Field of the Invention

The present invention relates to a winder for continuously winding a web onto a core and in particular relates to web cutting system that severs the web and turns the severed web onto a new empty core. The web cutting system preferably utilizes a water jet tail cutting system that cuts a strip of paper web in advance of the turn-up station and a water jet tip cutter located immediately prior to the turn-up station to sever the strip and create a tip that turns up onto the new empty core.

Background of the Invention

In present day winding machines for winding a web onto a roll it is common practice to drive the web onto the new roll by using a reel driving drum in driving contact with the web and roll. These machines are typically equipped with a transfer arm mechanism for lowering an empty core or reel bar into driving engagement with the driving drum. The empty core can either be partially or fully accelerated up to a surface speed equivalent to the speed of movement of the web over the driving reel drum prior to engagement with the driving drum. When the empty core comes into driving relation with the driving reel drum, the web is cut and turns up onto the empty core. The existing roll is decelerated and removed from the winding machine. The empty core is typically then rotated around the driving reel drum by the transfer arm mechanism into its normal winding position. After the core is fully wound with paper, the loading process of a new empty core is repeated. The wound core is removed from the reeling station and is later unwound and slit into paper of reduced width and diameter.

Clearly, the successful transfer of the web onto the new empty core in the reel bar transfer station requires a successful severing of the web and turn-up of the severed web onto the empty core of the reel bar. This requires diverting the normal path of web travel from the existing winding roll. The other requirement is that the winding operation is a continuous non-stop operation and the transfer of the web to the new roll must consistently occur without resulting in the stoppage of the paper making machine. It should be understood that if the turn-up operation requires a stoppage in the travelling web, this effects the web travelling continuously upstream of the reeling station.

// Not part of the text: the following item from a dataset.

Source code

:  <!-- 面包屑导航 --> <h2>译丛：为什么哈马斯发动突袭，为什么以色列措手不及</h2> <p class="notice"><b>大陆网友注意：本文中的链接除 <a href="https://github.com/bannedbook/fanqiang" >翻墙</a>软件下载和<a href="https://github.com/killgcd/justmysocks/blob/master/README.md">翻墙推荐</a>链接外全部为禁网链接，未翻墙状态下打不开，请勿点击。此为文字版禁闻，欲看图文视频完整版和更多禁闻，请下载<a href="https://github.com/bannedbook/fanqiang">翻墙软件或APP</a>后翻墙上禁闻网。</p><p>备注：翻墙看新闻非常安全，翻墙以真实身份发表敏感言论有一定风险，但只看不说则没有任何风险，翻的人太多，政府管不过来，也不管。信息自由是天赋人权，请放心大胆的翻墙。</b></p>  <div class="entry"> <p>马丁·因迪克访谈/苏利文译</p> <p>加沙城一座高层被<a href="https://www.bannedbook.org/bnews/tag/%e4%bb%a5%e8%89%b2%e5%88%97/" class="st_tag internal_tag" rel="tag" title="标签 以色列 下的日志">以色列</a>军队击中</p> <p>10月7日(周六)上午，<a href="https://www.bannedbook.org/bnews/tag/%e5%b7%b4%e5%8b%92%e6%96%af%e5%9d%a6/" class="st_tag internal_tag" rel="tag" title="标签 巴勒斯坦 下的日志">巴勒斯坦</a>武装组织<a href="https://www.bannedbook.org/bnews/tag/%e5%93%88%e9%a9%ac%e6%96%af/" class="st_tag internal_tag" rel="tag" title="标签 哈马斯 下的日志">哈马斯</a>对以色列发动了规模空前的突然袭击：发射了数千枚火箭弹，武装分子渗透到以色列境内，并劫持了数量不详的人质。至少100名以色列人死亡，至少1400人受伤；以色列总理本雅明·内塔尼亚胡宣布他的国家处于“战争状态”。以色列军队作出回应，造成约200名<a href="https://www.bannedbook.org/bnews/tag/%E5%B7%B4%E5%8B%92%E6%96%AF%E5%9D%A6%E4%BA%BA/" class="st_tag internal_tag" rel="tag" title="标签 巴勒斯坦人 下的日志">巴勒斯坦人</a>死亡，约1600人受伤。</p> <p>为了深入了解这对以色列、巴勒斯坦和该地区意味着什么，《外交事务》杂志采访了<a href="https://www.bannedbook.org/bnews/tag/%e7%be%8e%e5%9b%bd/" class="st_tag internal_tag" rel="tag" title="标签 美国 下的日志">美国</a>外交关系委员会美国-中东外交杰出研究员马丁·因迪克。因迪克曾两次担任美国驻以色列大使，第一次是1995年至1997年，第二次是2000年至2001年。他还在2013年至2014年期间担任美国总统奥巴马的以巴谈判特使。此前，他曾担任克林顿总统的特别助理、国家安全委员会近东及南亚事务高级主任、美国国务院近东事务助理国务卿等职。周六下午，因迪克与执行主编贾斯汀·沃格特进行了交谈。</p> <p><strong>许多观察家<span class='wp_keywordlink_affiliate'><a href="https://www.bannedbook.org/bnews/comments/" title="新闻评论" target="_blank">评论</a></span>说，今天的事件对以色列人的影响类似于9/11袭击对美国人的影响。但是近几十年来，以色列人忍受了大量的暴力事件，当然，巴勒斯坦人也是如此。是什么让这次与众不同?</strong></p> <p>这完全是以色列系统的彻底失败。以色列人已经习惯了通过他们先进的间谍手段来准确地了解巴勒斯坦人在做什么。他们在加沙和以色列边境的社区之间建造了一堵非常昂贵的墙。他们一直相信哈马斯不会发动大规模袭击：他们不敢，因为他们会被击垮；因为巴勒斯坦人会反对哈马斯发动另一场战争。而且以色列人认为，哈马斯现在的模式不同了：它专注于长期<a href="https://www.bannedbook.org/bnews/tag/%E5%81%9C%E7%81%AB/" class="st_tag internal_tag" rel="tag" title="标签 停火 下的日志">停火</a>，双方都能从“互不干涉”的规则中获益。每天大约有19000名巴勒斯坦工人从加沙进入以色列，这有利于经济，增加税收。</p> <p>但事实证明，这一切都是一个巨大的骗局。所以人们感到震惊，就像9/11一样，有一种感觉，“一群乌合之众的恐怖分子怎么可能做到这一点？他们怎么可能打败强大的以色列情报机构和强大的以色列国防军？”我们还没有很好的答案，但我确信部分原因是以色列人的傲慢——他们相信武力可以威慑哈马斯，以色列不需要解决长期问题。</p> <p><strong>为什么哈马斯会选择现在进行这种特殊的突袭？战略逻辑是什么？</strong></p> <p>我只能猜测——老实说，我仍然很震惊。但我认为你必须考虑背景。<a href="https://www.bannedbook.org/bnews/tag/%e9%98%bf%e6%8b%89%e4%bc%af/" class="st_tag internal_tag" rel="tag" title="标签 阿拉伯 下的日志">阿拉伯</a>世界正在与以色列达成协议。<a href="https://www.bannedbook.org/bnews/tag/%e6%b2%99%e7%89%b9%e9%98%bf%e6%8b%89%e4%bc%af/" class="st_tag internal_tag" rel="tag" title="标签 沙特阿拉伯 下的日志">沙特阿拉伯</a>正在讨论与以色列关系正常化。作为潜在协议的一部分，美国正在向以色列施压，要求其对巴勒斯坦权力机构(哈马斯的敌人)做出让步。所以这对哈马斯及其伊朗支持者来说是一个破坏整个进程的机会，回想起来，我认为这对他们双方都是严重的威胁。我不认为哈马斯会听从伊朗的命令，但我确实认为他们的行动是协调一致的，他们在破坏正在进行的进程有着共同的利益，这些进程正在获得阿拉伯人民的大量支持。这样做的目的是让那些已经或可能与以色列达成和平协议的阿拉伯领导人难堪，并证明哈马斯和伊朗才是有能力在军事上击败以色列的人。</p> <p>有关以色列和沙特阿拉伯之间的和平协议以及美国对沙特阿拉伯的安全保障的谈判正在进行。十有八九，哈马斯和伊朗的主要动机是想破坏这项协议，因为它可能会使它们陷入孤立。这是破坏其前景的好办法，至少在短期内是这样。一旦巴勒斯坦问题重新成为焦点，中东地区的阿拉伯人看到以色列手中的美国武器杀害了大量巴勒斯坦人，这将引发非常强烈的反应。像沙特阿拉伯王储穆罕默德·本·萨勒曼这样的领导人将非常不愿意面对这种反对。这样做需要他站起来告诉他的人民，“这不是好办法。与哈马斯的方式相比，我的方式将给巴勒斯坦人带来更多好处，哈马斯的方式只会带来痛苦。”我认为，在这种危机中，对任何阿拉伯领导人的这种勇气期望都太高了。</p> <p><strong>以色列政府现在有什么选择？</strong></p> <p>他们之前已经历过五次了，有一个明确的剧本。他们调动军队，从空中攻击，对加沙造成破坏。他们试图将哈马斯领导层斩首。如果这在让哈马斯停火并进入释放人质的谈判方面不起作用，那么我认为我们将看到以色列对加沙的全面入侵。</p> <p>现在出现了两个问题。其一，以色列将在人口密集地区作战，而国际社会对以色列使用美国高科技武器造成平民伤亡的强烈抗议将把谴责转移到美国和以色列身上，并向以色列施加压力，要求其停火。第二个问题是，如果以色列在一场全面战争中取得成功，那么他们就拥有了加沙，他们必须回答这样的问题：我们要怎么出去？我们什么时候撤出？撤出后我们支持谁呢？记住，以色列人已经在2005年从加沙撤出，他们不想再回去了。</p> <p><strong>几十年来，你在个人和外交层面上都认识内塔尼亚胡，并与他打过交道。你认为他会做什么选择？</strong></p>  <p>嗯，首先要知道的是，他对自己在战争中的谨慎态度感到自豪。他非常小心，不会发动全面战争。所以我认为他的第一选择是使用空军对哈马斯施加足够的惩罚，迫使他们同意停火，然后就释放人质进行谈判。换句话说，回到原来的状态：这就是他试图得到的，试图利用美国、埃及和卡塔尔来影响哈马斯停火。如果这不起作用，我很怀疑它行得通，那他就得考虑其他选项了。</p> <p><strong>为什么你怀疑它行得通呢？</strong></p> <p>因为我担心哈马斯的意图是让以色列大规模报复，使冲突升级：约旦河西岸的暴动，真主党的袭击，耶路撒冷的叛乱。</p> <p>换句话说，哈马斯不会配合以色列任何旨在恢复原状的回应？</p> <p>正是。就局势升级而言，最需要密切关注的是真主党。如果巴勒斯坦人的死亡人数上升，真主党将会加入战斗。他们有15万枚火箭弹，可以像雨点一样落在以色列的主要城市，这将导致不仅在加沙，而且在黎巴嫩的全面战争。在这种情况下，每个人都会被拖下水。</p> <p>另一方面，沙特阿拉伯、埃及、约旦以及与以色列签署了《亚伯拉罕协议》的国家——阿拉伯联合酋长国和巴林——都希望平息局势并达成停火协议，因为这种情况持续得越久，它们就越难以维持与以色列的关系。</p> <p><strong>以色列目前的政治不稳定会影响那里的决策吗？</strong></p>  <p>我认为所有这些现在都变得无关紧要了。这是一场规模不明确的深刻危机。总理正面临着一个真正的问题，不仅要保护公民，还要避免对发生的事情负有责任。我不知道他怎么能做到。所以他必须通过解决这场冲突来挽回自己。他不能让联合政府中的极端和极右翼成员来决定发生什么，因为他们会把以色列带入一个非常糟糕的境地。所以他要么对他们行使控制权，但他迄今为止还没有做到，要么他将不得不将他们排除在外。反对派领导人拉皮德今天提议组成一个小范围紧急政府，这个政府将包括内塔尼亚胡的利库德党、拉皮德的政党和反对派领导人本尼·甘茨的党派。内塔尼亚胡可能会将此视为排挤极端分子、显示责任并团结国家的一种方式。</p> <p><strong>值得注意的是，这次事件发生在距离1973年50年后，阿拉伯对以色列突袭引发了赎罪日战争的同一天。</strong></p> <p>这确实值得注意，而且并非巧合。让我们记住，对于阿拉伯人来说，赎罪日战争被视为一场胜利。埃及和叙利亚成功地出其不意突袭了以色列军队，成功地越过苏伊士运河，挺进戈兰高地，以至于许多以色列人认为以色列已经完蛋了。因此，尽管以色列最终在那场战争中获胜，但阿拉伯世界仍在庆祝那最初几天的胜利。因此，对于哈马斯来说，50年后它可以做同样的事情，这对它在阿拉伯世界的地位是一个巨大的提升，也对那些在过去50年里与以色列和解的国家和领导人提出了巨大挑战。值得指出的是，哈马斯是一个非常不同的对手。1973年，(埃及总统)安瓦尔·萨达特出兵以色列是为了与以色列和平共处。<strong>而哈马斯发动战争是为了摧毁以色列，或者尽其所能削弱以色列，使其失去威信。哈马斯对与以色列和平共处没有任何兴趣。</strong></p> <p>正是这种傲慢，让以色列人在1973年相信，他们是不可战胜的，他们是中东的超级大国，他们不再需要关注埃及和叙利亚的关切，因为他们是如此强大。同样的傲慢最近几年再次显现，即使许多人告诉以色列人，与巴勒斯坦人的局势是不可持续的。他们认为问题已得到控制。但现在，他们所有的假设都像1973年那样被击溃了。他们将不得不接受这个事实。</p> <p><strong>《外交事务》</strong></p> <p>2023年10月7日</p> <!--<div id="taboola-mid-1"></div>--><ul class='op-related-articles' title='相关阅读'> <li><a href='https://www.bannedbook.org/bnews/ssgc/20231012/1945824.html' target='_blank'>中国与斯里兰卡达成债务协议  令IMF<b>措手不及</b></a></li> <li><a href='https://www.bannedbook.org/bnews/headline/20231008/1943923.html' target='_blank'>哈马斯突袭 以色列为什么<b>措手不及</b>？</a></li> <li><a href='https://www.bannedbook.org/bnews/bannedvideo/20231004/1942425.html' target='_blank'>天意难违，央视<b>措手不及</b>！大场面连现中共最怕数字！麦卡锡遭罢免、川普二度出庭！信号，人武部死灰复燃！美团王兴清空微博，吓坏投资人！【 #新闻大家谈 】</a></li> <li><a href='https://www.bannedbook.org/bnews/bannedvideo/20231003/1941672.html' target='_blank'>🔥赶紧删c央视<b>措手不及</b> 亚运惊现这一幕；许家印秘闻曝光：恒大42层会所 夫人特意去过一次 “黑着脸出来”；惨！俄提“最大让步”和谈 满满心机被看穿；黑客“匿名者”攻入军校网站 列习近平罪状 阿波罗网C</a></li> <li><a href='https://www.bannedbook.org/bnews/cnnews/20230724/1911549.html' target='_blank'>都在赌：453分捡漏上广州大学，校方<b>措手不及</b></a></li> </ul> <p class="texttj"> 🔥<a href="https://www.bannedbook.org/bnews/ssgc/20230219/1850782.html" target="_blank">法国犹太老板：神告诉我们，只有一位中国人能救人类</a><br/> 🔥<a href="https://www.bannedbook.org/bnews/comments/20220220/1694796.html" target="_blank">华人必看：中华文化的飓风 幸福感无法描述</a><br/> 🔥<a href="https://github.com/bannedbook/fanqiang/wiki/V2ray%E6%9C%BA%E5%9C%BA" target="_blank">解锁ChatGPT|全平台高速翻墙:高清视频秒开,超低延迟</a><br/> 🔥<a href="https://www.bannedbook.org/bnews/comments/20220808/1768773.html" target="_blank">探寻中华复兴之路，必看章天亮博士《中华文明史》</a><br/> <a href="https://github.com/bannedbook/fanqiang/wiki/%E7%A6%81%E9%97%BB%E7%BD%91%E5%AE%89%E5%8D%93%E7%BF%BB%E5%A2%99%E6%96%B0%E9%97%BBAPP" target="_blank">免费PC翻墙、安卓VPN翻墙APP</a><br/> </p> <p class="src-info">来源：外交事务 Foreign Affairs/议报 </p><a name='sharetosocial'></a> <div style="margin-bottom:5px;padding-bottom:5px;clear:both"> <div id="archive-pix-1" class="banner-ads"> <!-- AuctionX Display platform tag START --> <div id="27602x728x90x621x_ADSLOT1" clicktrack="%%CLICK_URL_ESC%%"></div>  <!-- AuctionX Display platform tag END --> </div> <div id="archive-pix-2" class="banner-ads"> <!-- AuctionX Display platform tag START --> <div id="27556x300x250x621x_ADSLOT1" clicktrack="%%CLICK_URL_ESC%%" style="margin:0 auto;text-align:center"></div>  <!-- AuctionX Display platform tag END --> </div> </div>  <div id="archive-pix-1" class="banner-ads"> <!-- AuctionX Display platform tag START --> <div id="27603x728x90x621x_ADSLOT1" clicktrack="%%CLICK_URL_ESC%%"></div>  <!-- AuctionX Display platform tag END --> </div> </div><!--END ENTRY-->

For the production of relatively lightweight paper moving at relatively fast speeds, the turn-up system presently utilized typically relies on an air jet attached to a goose neck located to transversally cut and redirect the web onto a new reel bar downstream of the nip formed between the driving roll and the new empty core reel bar. During the turnup operation, knife cutters in the form of rotary cutters or water jet cutters positioned upstream from the reel bar loading station are utilized to sever a tip in the web which tip must be moved a distance in the order of 15 meters to the reel bar turn-up station. The location of a tail cutter this distance upstream of the turn-up station is necessary since at the turn-up station there is no space for the placement for such a tail cutter which typically has rotating knives or water jet cutters that move transversally across the web on a support beam. Examples of such tail cutters used in the turn-up operation are disclosed in U.S. patent 4,444,362 issued April 24, 1984 to Gerald W. Karr and to U.S. patent 5,360,179 issued November 1, 1994 to Kalevi A. Vesterinen. In these devices, the tip of the paper must be blown up by the use of either a goose neck or a blowing device located downstsream of the nip formed between the driving drum and the new empty core reel. While such devices may meet the requirement of permitting successful turn-up onto a new empty core, these applications, particularly using air, are utilized typically for relatively low basis weight paper.

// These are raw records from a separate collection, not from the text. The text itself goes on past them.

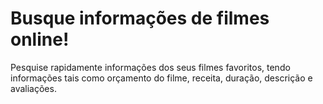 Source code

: # Busque informações de filmes online!

Pesquise rapidamente informações dos seus filmes favoritos, tendo informações tais como orçamento do filme, receita, duração, descrição e avaliações.
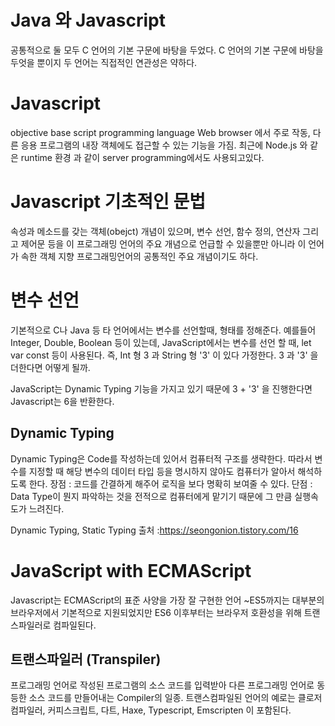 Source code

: # Java 와 Javascript
공통적으로 둘 모두 C 언어의 기본 구문에 바탕을 두었다.
C 언어의 기본 구문에 바탕을 두엇을 뿐이지 두 언어는 직접적인 연관성은 약하다.

# Javascript
objective base script programming language
Web browser 에서 주로 작동, 다른 응용 프로그램의 내장 객체에도 접근할 수 있는 기능을 가짐.
최근에 Node.js 와 같은 runtime 환경 과 같이 server programming에서도 사용되고있다.

# Javascript 기초적인 문법
속성과 메소드를 갖는 객체(obejct) 개념이 있으며, 변수 선언, 함수 정의, 연산자 그리고 제어문 등을 이 프로그래밍 언어의
주요 개념으로 언급할 수 있을뿐만 아니라 이 언어가 속한 객체 지향 프로그래밍언어의 공통적인 주요 개념이기도 하다.

# 변수 선언
기본적으로 C나 Java 등 타 언어에서는 변수를 선언할때, 형태를 정해준다. 예를들어 Integer, Double, Boolean 등이 있는데,
JavaScript에서는 변수를 선언 할 때, let var const 등이 사용된다.
즉,  Int 형 3 과 String 형 '3' 이 있다 가정한다.
3 과 '3' 을 더한다면 어떻게 될까.

JavaScript는 Dynamic Typing 기능을 가지고 있기 때문에
3 + '3' 을 진행한다면 Javascript는 6을 반환한다.

## Dynamic Typing 
Dynamic Typing은 Code를 작성하는데 있어서 컴퓨터적 구조를 생략한다.
따라서 변수를 지정할 때 해당 변수의 데이터 타입 등을 명시하지 않아도 컴퓨터가 알아서 해석하도록 한다.
장점 : 코드를 간결하게 해주어 로직을 보다 명확히 보여줄 수 있다.
단점 : Data Type이 뭔지 파악하는 것을 전적으로 컴퓨터에게 맡기기 때문에 그 만큼 실행속도가 느려진다.

Dynamic Typing, Static Typing 출처 :https://seongonion.tistory.com/16

# JavaScript with ECMAScript
Javascript는 ECMAScript의 표준 사양을 가장 잘 구현한 언어
~ES5까지는 대부분의 브라우저에서 기본적으로 지원되었지만
ES6 이후부터는 브라우저 호환성을 위해 트랜스파일러로 컴파일된다.

## 트랜스파일러 (Transpiler)
프로그래밍 언어로 작성된 프로그램의 소스 코드를 입력받아 다른 프로그래밍 언어로 동등한 소스 코드를
만들어내는 Compiler의 일종.
트랜스컴파일된 언어의 예로는 클로저 컴파일러, 커피스크립트, 다트, Haxe, Typescript, Emscripten 이 포함된다.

For application in cutting paper having a relatively higher basis weight, such as paperboard, and for light weight papers in slower speed applications, the use of an adhesive tape has been employed to cut the web. In present tape systems, the adhesive tape has a tip portion that is glued against the new roll and has a strip that extends below the web held in a receiving slot. In this turn-up operation, the tip portion of the tape applicator is glued in one end to the empty core of the reel and is drawn tight and snaps in a fashion to break through the web attaching itself on one side to the web to hold the web in contact with the new reel. This form of tape applicator has been successfully in use for over twenty years and finds particular application with slower moving heavier basis weight paper.

While the aforementioned re-direction of the cut tip by the use of air nozzles attached to goose necks downstream of the nip, or by the use of tape applied to the web upstream of the nip has resulted in successful turn- up, it should be understood that these processes cause several initial layers of paper wound onto the new reel to become wrinkled and unusable. Clearly the effect of the tape adhered to the web will create an uneven surface starting from one extremity of the reel spool that provides a wrinkling effect and an imprint on the paper which results in wastage. With respect to turn-ups by means of air jets mounted to goose neck devices, the paper is ripped by these devices and is blown around the nip forming an air pocket between the paper web and the reel which results in wrinkling of a plurality of layers of paper web. This wrinkled paper has resulted in significant wastage of paper. It should be understood that this wastage or wrinkling effect is further compounded when the completed wound roll is removed from the transfer station and subsequently moved to an unwinding station where the roll is wound into paper having smaller widths. In the unwinding operation, due to the large size of the wound paper web roll, significant torque must be applied to overcome the inertia of the roll and to get the roll up to speed. This wrinkled section of the paper has a creeping effect which results in further surface damage of layers of unwrinkled paper wound over and immediately adjacent to layers of the wrinkled paper. Hence, the wastage in the paper plants extends beyond that which is visible because the wrinkled section has a compounding effect on layers immediately adjacent to it during the unwinding and slitting operation. Consequently, paper making facilities have had to accept that existing processes used to cut the web at turn-up results in considerable amounts of wastage. Hence, anything that can be done to reduce the amount of wrinkling during the turn-up of the web onto new empty reel core in the reel transfer station will have a significant cost improvement in paper production.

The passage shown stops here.